Updated Wednesday, Nov. 7: Kidnappers peacefully released 78 students (not 79, as originally reported), who were abducted from Presbyterian Secondary School in Bamenda, the BBC reports. They also freed a school driver, but the school’s principal and a teacher are still being held.
According to the Presbyterian Church of Cameroon, the kidnappers abandoned the children in one of the church’s buildings in Bafut, 15 miles from Bamenda.
The students were "frightened and traumatized but in good shape," Right Reverend Fonki Samuel, a local minister at the Presbyterian Church in Cameroon, told the BBC. One hostage reported she wasn’t given enough to eat while in captivity. The children are being examined by doctors and fed before returning to their parents.
It is still unknown who was behind the kidnapping. The original story continues below.
Students are increasingly targeted by violence in the West African country Cameroon.
At least 78 students, and three other people, were kidnapped by armed men at Bamenda Presbyterian Secondary, a government official told CNN on Monday. Separatist militias, who recently boycotted schools in the area due to their opposition of English use in school, are believed to be responsible. The school — located in Bamenda, the capital city of Cameroon’s North-West region — agreed to close in response.

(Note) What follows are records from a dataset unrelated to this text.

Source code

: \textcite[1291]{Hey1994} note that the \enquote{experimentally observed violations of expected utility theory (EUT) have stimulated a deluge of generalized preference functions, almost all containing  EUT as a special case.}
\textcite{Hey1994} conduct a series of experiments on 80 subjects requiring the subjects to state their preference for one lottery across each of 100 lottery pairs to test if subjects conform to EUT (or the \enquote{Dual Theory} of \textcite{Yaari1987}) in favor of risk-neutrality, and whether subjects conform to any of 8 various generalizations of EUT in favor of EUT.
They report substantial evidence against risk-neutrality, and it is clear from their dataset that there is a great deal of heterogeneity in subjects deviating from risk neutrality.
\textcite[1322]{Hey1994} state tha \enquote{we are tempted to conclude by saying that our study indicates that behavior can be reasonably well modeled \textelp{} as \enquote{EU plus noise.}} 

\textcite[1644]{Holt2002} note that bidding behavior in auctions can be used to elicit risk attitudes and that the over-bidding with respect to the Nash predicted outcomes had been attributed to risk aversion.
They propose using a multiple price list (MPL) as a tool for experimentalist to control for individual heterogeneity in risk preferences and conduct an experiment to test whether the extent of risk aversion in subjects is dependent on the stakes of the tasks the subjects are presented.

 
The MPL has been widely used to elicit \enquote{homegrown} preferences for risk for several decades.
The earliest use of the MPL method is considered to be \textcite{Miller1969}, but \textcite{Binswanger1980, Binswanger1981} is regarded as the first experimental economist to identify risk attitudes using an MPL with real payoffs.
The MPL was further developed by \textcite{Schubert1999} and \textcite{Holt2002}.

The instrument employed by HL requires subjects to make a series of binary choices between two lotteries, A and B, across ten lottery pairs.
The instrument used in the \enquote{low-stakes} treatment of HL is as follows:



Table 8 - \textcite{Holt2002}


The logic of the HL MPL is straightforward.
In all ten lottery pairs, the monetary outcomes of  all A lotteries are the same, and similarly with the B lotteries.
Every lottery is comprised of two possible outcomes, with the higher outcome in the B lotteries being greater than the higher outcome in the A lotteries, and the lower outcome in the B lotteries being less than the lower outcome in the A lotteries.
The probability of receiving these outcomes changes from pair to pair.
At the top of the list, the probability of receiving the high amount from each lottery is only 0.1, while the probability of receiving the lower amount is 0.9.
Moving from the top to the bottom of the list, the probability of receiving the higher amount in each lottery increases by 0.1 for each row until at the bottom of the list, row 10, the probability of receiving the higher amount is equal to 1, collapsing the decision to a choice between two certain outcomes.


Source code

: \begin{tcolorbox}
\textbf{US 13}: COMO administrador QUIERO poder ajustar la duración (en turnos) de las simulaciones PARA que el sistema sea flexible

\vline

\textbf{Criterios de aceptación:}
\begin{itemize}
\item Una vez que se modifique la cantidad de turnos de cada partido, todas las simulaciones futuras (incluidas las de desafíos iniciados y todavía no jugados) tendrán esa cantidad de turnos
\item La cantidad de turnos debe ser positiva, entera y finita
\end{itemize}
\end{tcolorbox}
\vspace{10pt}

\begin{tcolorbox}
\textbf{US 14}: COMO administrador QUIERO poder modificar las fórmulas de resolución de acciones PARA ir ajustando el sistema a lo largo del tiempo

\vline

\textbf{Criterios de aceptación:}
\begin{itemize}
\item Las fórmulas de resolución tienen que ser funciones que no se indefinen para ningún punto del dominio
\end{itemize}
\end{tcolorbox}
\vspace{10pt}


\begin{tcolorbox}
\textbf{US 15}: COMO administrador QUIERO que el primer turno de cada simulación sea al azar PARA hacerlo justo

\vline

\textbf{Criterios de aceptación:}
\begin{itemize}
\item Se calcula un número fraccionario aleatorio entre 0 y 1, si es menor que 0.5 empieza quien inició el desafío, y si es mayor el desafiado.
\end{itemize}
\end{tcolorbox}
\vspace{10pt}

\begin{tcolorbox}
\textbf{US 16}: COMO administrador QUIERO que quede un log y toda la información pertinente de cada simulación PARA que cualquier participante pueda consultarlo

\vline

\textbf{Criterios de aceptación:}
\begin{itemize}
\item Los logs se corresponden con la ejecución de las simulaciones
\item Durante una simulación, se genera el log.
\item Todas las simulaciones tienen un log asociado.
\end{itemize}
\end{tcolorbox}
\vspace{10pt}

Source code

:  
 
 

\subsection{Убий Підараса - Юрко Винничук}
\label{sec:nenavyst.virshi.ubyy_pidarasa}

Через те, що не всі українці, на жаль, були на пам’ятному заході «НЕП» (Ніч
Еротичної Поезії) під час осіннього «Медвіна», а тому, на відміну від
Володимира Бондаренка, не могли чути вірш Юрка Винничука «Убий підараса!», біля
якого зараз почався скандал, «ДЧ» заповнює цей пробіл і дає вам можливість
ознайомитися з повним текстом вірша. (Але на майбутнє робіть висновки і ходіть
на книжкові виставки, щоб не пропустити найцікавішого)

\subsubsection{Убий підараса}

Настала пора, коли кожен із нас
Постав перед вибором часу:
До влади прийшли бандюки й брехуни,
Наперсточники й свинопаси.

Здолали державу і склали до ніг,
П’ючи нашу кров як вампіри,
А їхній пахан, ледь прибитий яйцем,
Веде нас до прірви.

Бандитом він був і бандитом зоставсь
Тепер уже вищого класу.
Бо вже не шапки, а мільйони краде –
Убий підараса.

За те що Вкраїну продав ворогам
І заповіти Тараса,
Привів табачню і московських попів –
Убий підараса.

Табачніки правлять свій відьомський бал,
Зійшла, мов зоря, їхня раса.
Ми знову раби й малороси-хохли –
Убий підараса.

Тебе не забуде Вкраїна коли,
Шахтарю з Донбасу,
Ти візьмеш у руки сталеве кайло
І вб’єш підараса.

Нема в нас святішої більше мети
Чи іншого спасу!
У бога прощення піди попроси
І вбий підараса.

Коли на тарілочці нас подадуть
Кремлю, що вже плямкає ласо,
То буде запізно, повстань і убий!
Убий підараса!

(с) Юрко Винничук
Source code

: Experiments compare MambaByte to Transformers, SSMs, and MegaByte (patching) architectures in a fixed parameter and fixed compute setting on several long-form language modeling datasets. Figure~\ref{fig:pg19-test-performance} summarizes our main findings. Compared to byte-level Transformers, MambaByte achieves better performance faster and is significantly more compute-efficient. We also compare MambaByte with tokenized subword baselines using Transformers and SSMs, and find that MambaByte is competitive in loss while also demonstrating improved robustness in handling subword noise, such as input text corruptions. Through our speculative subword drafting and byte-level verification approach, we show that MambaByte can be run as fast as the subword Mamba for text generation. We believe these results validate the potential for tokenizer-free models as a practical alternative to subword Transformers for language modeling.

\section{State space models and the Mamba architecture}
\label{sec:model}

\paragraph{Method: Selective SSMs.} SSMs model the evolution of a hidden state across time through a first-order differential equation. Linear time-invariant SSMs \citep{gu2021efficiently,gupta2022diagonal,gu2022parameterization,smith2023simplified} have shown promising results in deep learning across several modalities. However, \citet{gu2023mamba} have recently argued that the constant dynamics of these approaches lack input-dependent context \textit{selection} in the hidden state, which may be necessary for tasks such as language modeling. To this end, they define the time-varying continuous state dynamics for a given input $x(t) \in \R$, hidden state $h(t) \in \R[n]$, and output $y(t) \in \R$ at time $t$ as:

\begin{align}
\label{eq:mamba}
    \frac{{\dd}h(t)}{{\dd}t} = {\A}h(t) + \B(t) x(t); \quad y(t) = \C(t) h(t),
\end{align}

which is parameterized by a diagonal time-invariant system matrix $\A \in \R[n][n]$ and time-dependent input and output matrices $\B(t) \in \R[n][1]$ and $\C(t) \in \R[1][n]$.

Authorities are currently searching for the girls and boys between the ages of 10 and 14, who were sleeping at Bamenda Presbyterian when men rounded them up and took off on foot, according to the BBC.
Regional Governor Adolphe Lele L’Afrique accused separatist militias of kidnapping the students, but the largest groups have denied involvement. Others have accused pro-government forces of kidnapping the students to make separatists look bad.
Separatists target students and educators in this region because they don’t approve of the school system’s limited English use. The groups are made up of members of Cameroon’s English-speaking minority, who are 20% of the population and feel marginalized in the predominantly French-speaking country, according to the BBC.
These militia groups, who go by “Amba,” have been fighting for the independence of Cameroon’s North-West and South-West regions since 2017 and want to create a new region called Ambazonia. While one student is heard saying "Amba boys" kidnapped him in a video circulating on social media, it has not been confirmed whether or not the armed men are officially members of the Amba movement.
“One of my friends, they beat him mercilessly,” a student who hid from the kidnappers under a bed told the BBC. “All I could think about was to just stay quiet. They threatened to shoot some people ... all the big boys they rounded up, and the small ones they left them behind."
Students in the North-West region of Cameroon are vulnerable to kidnapping on a daily basis due to the strong presence of the separatist fighters in the area. On Oct. 19, five students were kidnapped at Atiela Bilingual High School and they still haven't been found, according to the BBC.
"They don't want any ransom. All they want is for us to close the schools. We have promised to close down the schools," said the Right Reverend Fonki Samuel Forba, a local minister at the Presbyterian Church in Camerooon, who told the BBC he spoke to the kidnappers.
Militant threats against schools aren’t the only education barriers Cameroonians face. According to a 2016 UNICEF study, nearly 1 in 3 girls in Cameroon are child brides, who are married before they’re 18 and often end up not finishing school.
School violence is a widespread issue within the African continent and beyond. In 2014, over 220 schoolgirls in Chibok, Nigeria, were kidnapped by the militant group Boko Haram, sparking the international social media campaign #BringBackOurGirls. The Global Coalition to Protect Education coalition reported that in the last five years alone, there were more than 12,700 violent attacks in schools that killed more than 20,000 students and teachers around the world.
Experiencing school violence can have serious long-term side effects on children’s lives, often resulting in them skipping class or dropping out, which not only impacts their own lives but their entire communities.
Human rights advocates are calling on the world to protect students in Cameroon, and around the world.
Devasted to hear about the kidnapping of 78 children by armed separatists from a boarding school in #Cameroon. Who’s children are they? They all our children. @UN peacekeeping forces and international community must act hand-in-hand with Cameroon and bring them back safely.— Kailash Satyarthi (@k_satyarthi) November 5, 2018
“International actors — especially the African Union, the United Nations, France, the United Kingdom, and the United States — should unanimously condemn violence against civilians and make clear that no political objective justifies tampering with the right to education and abducting sleeping schoolchildren from their beds,” Human Rights Watch researcher Jonathan Pedneault wrote in a statement.